## MATERIAL SUPPLIED
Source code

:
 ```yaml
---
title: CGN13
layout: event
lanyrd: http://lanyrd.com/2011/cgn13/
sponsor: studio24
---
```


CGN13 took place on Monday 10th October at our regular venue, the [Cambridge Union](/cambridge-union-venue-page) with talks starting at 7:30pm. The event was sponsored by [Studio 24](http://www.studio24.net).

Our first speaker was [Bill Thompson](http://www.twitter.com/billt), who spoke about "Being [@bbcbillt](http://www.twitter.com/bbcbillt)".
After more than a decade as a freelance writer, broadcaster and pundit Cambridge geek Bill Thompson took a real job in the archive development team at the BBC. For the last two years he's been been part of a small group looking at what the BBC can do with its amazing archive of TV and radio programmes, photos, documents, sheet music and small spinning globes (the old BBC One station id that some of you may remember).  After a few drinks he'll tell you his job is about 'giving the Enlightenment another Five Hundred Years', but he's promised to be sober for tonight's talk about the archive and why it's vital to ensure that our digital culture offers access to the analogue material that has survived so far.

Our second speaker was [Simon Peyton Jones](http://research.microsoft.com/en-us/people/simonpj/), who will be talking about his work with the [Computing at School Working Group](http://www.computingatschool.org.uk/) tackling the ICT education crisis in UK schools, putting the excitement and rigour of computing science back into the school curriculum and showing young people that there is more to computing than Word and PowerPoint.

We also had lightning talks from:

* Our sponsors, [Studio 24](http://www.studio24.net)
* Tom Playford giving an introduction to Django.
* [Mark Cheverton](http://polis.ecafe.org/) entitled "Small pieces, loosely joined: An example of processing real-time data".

## WHAT THE TASK REQUIRES
If a line above holds the string "talks", return it as it stands.

## EXPECTED OUTPUT
CGN13 took place on Monday 10th October at our regular venue, the [Cambridge Union](/cambridge-union-venue-page) with talks starting at 7:30pm. The event was sponsored by [Studio 24](http://www.studio24.net).
We also had lightning talks from:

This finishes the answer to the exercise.